Come accade da tempo, le società proponenti concludono le proprie relazioni sottolineando gli apporti positivi di simili progetti sul territorio: «È da sottolineare che per questa piccola realtà comunale, facente parte dell’estrema entroterra abruzzese, avere una risorsa, in questo caso “l’eolico”, è di fondamentale importanza per tutta la comunità territoriale del paese – si legge nella documentazione di questo caso – La realizzazione di questi impianti porta delle ricadute socio-economiche locali notevoli, testimoni sono i sindaci dei comuni abruzzesi interessati dalla presenza di impianti eolici, che possono affermare la positività della propria esperienza avuta negli anni di funzionamento, evidenziando come un adeguato e attento sfruttamento di una risorsa come l’energia eolica porti diversi benefici, soprattutto per i loro piccoli Comuni, che trovano così il modo di finanziare azioni socialmente utili».

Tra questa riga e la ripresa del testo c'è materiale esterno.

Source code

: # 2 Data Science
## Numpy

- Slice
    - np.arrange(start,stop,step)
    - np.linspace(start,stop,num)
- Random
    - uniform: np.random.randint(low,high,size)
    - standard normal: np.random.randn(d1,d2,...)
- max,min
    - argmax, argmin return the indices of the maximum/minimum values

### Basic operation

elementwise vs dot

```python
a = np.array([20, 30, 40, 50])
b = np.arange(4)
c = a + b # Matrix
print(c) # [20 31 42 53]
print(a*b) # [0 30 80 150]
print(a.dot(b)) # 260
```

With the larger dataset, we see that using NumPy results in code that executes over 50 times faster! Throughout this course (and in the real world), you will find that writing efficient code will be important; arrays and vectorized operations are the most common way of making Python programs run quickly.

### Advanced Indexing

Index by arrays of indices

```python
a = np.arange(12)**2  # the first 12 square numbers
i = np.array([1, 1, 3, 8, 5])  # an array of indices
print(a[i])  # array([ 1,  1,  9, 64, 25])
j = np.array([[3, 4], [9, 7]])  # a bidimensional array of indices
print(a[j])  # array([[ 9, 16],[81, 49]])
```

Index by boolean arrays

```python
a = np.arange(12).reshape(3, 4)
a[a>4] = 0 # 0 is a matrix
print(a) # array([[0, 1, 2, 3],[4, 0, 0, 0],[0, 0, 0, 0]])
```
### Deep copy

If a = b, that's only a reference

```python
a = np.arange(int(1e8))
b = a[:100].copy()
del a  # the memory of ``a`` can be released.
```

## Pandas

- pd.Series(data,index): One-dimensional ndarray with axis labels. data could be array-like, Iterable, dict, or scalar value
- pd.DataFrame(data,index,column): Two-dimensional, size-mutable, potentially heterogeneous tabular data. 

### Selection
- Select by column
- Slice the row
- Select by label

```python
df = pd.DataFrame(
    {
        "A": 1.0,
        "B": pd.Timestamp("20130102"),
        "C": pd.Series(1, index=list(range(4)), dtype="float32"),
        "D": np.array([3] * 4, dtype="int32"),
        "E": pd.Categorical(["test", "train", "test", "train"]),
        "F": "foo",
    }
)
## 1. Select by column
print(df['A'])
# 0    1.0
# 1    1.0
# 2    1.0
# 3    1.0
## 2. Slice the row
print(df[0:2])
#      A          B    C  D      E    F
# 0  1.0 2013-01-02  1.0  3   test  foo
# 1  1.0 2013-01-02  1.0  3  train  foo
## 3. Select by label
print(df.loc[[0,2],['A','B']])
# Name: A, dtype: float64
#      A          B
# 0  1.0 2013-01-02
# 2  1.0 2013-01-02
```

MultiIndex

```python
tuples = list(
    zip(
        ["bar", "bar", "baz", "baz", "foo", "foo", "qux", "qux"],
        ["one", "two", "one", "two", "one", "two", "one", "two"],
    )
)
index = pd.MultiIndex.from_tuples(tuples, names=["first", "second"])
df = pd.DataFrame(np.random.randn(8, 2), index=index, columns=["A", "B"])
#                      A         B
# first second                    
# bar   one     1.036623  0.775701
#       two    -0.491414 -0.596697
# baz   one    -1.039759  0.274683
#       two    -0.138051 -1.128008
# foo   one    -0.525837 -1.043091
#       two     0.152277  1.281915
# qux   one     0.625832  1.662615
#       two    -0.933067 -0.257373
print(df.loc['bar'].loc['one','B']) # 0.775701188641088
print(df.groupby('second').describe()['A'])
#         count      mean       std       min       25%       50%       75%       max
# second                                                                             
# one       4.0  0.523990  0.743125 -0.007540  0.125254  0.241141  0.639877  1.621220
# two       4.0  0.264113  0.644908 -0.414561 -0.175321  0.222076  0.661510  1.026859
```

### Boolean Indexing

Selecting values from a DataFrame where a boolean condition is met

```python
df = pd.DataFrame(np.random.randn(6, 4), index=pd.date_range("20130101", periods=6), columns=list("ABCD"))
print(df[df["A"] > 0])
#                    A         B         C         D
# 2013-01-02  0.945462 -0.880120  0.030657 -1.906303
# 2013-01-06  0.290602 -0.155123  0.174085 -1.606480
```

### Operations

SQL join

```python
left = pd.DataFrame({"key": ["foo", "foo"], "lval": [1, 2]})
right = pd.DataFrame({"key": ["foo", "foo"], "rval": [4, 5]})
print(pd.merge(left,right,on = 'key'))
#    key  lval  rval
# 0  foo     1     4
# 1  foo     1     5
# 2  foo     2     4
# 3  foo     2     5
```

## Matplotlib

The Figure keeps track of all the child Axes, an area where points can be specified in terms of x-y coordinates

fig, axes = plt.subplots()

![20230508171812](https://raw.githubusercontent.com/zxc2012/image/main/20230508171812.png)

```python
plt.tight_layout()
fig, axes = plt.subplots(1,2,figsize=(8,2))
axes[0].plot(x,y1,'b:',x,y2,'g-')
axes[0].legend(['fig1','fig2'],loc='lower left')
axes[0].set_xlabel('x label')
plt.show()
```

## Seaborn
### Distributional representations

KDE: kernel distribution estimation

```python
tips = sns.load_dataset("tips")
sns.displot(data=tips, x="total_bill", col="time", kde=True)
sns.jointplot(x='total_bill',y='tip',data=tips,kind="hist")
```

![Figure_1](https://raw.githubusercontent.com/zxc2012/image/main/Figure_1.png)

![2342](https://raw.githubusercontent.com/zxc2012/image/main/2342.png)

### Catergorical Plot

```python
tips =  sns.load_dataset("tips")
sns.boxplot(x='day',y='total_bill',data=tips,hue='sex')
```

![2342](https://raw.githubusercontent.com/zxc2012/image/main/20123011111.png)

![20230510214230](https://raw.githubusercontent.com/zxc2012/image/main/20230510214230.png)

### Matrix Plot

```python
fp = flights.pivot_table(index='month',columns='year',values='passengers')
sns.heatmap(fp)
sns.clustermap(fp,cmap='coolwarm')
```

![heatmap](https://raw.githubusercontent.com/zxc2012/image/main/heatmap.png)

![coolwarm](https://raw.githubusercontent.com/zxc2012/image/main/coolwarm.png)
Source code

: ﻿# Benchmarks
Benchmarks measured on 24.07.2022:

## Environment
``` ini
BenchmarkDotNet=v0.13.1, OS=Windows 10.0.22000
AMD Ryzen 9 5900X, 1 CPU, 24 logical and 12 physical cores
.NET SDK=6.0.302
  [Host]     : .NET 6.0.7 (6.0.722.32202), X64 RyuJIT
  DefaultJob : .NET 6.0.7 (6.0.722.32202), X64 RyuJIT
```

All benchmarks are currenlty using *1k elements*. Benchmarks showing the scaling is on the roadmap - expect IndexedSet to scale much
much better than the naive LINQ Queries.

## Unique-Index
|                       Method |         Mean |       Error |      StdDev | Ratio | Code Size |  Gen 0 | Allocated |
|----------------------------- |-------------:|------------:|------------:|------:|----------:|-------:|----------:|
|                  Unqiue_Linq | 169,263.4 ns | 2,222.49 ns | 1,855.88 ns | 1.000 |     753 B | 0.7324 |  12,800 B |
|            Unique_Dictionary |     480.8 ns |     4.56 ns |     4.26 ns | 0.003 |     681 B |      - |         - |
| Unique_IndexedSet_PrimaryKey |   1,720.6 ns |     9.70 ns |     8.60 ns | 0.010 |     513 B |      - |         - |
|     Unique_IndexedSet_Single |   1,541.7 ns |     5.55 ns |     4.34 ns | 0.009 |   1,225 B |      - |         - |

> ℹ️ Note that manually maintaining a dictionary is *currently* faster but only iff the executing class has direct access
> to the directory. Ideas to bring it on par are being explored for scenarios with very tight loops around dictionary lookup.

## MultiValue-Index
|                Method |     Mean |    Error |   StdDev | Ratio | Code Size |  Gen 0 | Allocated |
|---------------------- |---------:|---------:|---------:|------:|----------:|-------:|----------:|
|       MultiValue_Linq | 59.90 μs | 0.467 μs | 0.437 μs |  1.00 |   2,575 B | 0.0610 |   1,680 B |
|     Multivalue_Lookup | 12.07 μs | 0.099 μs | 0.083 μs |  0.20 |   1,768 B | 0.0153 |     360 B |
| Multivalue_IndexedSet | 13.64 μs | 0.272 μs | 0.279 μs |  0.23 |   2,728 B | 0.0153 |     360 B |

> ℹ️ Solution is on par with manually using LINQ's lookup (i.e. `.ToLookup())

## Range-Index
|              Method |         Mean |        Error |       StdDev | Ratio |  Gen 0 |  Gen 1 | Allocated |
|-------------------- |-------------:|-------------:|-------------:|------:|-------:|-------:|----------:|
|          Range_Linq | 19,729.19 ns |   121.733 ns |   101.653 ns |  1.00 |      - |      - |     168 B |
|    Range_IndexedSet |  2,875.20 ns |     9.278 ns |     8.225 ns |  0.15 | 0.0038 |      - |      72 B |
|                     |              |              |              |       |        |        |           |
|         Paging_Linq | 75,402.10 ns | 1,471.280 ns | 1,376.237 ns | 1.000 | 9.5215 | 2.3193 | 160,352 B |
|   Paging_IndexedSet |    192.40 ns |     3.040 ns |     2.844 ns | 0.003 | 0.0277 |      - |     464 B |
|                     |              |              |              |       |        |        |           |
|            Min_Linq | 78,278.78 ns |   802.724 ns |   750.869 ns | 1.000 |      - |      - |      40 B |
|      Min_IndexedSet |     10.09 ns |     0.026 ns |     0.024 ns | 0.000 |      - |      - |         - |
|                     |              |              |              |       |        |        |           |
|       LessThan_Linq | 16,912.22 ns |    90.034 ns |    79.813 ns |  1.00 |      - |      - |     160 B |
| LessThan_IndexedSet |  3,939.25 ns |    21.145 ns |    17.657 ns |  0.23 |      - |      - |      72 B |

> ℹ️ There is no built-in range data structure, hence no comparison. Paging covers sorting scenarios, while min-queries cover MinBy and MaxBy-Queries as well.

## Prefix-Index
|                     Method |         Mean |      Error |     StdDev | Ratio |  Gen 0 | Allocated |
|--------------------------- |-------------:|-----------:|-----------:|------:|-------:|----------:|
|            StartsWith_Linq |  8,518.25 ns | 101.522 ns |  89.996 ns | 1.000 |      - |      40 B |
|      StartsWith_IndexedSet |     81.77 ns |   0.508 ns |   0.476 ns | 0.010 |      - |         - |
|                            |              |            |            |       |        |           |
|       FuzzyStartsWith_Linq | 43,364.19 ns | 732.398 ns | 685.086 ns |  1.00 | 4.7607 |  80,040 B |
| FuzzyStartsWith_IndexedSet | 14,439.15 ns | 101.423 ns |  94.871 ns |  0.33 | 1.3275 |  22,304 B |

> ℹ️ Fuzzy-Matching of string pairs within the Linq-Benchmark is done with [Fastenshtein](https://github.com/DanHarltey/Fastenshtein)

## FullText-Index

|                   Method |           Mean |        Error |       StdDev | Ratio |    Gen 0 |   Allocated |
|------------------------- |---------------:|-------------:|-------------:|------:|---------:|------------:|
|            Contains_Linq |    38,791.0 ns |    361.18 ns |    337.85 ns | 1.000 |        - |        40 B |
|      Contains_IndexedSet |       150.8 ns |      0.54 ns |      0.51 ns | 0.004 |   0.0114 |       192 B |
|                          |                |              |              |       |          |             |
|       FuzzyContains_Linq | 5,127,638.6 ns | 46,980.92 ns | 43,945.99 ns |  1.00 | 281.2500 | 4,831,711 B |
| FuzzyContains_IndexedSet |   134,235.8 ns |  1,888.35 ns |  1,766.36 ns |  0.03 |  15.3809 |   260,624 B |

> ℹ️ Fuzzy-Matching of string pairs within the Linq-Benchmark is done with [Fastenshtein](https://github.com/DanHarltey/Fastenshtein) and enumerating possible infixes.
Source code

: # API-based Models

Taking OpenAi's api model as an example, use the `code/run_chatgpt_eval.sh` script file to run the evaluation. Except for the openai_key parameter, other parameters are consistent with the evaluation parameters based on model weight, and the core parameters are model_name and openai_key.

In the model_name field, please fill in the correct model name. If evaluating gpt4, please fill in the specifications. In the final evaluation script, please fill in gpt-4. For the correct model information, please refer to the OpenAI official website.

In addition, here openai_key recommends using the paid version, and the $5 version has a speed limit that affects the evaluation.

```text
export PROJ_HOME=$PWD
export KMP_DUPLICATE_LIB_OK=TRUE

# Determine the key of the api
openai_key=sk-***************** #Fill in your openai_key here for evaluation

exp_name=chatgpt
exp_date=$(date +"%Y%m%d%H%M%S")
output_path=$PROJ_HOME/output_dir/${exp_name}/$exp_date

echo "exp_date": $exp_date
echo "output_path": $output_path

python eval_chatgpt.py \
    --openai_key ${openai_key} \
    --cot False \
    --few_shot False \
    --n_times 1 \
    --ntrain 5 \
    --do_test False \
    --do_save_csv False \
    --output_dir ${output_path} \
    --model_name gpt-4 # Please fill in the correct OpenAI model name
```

Gli impianti Edison già presenti a Schiavi di Abruzzo

Come detto, però, alla Regione non basta questa affermazione priva di dati oggettivi. Per questo l’ufficio Energia e Sostenibilità del dipartimento Territorio e Ambiente ha chiesto un’analisi a riguardo. Le richieste prendono in esame anche altri aspetti cruciali come la dismissione degli impianti una volta terminato il loro ciclo vitale: oltre a chiedere il piano di dismissione e ripristino dello stato dei luoghi, si chiede la relativa stima dei costi e l’impegno al versamento di una cauzione a garanzia degli interventi.

Gli impianti Edison già presenti a Schiavi di Abruzzo

A chiedere approfondimenti è anche un altro ufficio regionale, quello del servizio Foreste e Parchi su un altro aspetto decisivo, la “sottrazione” della vegetazione presente. Nella relazione delle caratteristiche bioclimatiche e vegetazionali, la Edison la definisce «modesta». Anche qui sono necessari dati puntuali: «Si chiede di specificare l’entità e la natura di tale interferenza in fase di realizzazione dell’impianto eolico e delle opere di connessione, in quanto da questi elementi deriva la necessità o meno di richiedere eventuali ed ulteriori atti di assenso, autorizzazioni, e nulla osta relativi». Un passaggio non scontato che ha già giocato un ruolo importante nei progetti eolici della stessa società nei territori di Carpineto Sinello e Liscia. Entro 30 giorni (dal 7 gennaio), inoltre, la società dovrà verificare la presenza di vincoli «relativi agli usi civici e al demanio armentizio». 

A intervenire sono, infine, anche la Provincia di Chieti – che la richiesta dell’elenco delle strade interessate da eventuali interruzioni e aree di cantiere – e la Soprintendenza Archeologia Belle arti e Paesaggio di Chieti e Pescara che chiede alla Regione il coinvolgimento della Soprintendenza molisana viste la ridotta vicinanza ai confini e le dimensioni degli impianti che sarebbero visibili anche dal Molise.